Today was a beautiful spring day, finally – 73 degrees and sunny. My sociology class went on a walking field trip. And one of my groups came back with an interesting tale to tell.
Here’s some background on the assignment: As part of our stratification/poverty unit, we made a list of staple food items and went price-checking. The purpose was to notice the extreme differences in both pricing and availability of certain foods for a low-income person without a car. Since many low income people live in a food desert and do their shopping from a corner convenience store, this is an eye-opening activity for my students. As a bonus, we get out in the sunshine, and I may have bought my class frosties from Wendy’s to brighten the Friday.
Within walking distance of our school, we have a Dollar General, a Marathon station, a Lassus station, and a Health Food Shoppe. To vary our sample, two groups left a little early during lunch to drive to stores farther away. One group of 3 girls asked to drive to Sam’s Club to get bulk price data.
Here’s the story they came back with…
On their way to the store, they stopped at a stoplight with all their windows rolled down. A car next to them had two college-aged looking boys in it, who motioned to try to get their attention. My girls ignored them and drove to Sam’s where they went in to do their assignment.
Inside they noticed the two boys again. A little creeped out, they went to talk to a manager, and spent some time telling her about their assignment as the boys checked out and left the store. Then they returned to their car and began to drive the short distance back to school.
A few blocks away they noticed something stuck under the windshield wiper. They pulled over to a public gas station to get it. It turned out to be a receipt with two phone numbers on it.
|If you happen to recognize these #s, share this post with them…|
They returned to school eager to share this story of the two slightly creepy boys.

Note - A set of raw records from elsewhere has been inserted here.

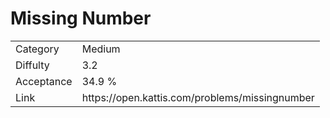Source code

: # Missing Number

<table>
    <tr>
        <td>Category</td>
        <td>Medium</td>
    </tr>
    <tr>
        <td>Diffulty</td>
        <td>3.2</td>
    </tr>
    <tr>
        <td>Acceptance</td>
        <td>34.9 %</td>
    </tr>
    <tr>
        <td>Link</td>
        <td>https://open.kattis.com/problems/missingnumber</td>
    </tr>
</table>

I shared with the class how they did exactly the right things: they went inside, found a manager, and stayed together. They might have asked the manager to walk them to their car, but after they saw the note, they smartly drove to a public location with cameras to grab it. They didn’t just jump out of their car in the parking lot or on the side of the road. They made the right decisions.

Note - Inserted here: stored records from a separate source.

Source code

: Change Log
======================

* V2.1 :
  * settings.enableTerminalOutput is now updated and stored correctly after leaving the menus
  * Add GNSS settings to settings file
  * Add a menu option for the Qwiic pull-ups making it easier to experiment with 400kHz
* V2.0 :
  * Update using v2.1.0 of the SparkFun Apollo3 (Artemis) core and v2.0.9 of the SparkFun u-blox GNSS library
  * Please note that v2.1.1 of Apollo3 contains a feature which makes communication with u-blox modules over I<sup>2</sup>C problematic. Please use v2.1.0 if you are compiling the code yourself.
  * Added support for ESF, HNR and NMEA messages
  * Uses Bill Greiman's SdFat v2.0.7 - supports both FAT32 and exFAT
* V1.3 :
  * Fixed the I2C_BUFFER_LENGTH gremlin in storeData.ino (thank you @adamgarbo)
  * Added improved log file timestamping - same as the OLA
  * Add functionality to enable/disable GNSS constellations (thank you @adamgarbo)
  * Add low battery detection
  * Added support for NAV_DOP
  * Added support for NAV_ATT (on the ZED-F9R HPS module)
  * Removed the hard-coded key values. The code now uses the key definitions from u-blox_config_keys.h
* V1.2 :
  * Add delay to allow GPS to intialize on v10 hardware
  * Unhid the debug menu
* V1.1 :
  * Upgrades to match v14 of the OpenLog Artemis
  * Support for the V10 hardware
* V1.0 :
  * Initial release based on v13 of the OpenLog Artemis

However, this receipt lead to some interesting analyses and I had to decide if I wanted to pursue it further. Was this action just classless and stupid, or was it nefarious?
- The girls were wearing their school uniforms and they had a school bumper sticker on their car. This should have suggested to the guys that they were at least high school students, if not underage (which they are). It also means they know where they go to school.

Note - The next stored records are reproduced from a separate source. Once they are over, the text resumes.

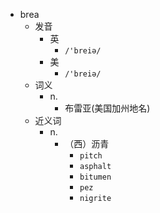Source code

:- brea
  - 发音
    - 英
      - `/'breiə/`
    - 美
      - `/'breiə/`
  - 词义
    - n.
      - 布雷亚(美国加州地名)
  - 近义词
    - n.
      - （西）沥青
        - `pitch`
        - `asphalt`
        - `bitumen`
        - `pez`
        - `nigrite`
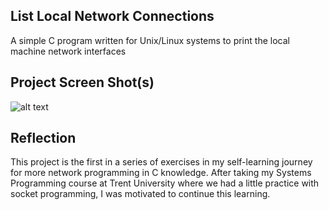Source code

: ## List Local Network Connections

A simple C program written for Unix/Linux systems to print the local machine network interfaces

## Project Screen Shot(s)

![alt text](https://github.com/billvanleeuwen424/1.listNetworkAddrs/blob/image/screenshot.png)

## Reflection

This project is the first in a series of exercises in my self-learning journey for more network programming in C knowledge.
After taking my Systems Programming course at Trent University where we had a little practice with socket programming, I was motivated to continue this learning.

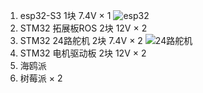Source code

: 1. esp32-S3 1块 7.4V × 1
![esp32](https://www.yahboom.com/Public/ueditor/php/upload/image/20240513/1715595388751983.png)
2. STM32 拓展板ROS 2块 12V × 2
3. STM32 24路舵机 2块 7.4V × 2
![24路舵机](https://www.yahboom.com/Public/ueditor/php/upload/image/20240607/1717758433240539.jpg)
4. STM32 电机驱动板 2块 12V × 2
5. 海鸥派
6. 树莓派 × 2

- The receipt says they only bought water and gatorade. This suggests they weren’t intending to go to Sam’s Club and instead followed the girls there to get closer.
- There is no name, so no guarantee who would pick up the phone.
- Especially in the era of #MeToo, it is almost impossible for a guy to approach a girl without sounding creepy; perhaps these were just two socially awkward guys incapable of talking to girls.
- If they didn’t notice they were all wearing maroon high school uniforms, they were morons. If they thought they were party girls skipping school, why on earth would they go to Sam’s Club??
- If so, leaving a note might be okay, but they didn’t leave ANY info – This makes it totally unlikely they’d get a callback. Let’s say the note had said something like this:
My name is John Smith and I was too shy to talk to you. Look me up on Facebook and text me if you like – I’d love to take you to coffee.
- This way, the girls could have looked him up online, decided he was who he said he was, and if he was just some 19-year-old at the university, maybe texted him to meet for coffee. However, without ANY info — and the classless “driver call me, backseat girl call me” — my classy girls won’t go ANYWHERE near such guys.
Maybe I can find a dad-teacher or administrator who’d call one of these guys and be like, “I found your number on my daughter’s windshield – who is this? Stop creeping on underage girls.” Scare them a little…
Takeaways for my sociology class that had nothing to do with the price of bread:
- Be aware of your surroundings. If something feels creepy, it is. Stay in a public, well-lit place. Find a manager or worker. Do not get out of your car if you see something on the windshield.
- If you need help, yell, “Fire!” – more people will respond than if you yell, “Help!”
- If you want to talk to a girl, don’t follow her into a store then leave a vague note on her windshield. There can be a fine line between flattery and creeping, but giving her a chance to google you is a good faith action that you aren’t trying to be weird – just friendly.
One person I conversed with about this was intrigued by the very straight line underneath the first number — he thought it almost looked like they used an edge of something. Why go to the trouble for that detail? Feel free to weigh in on the analysis!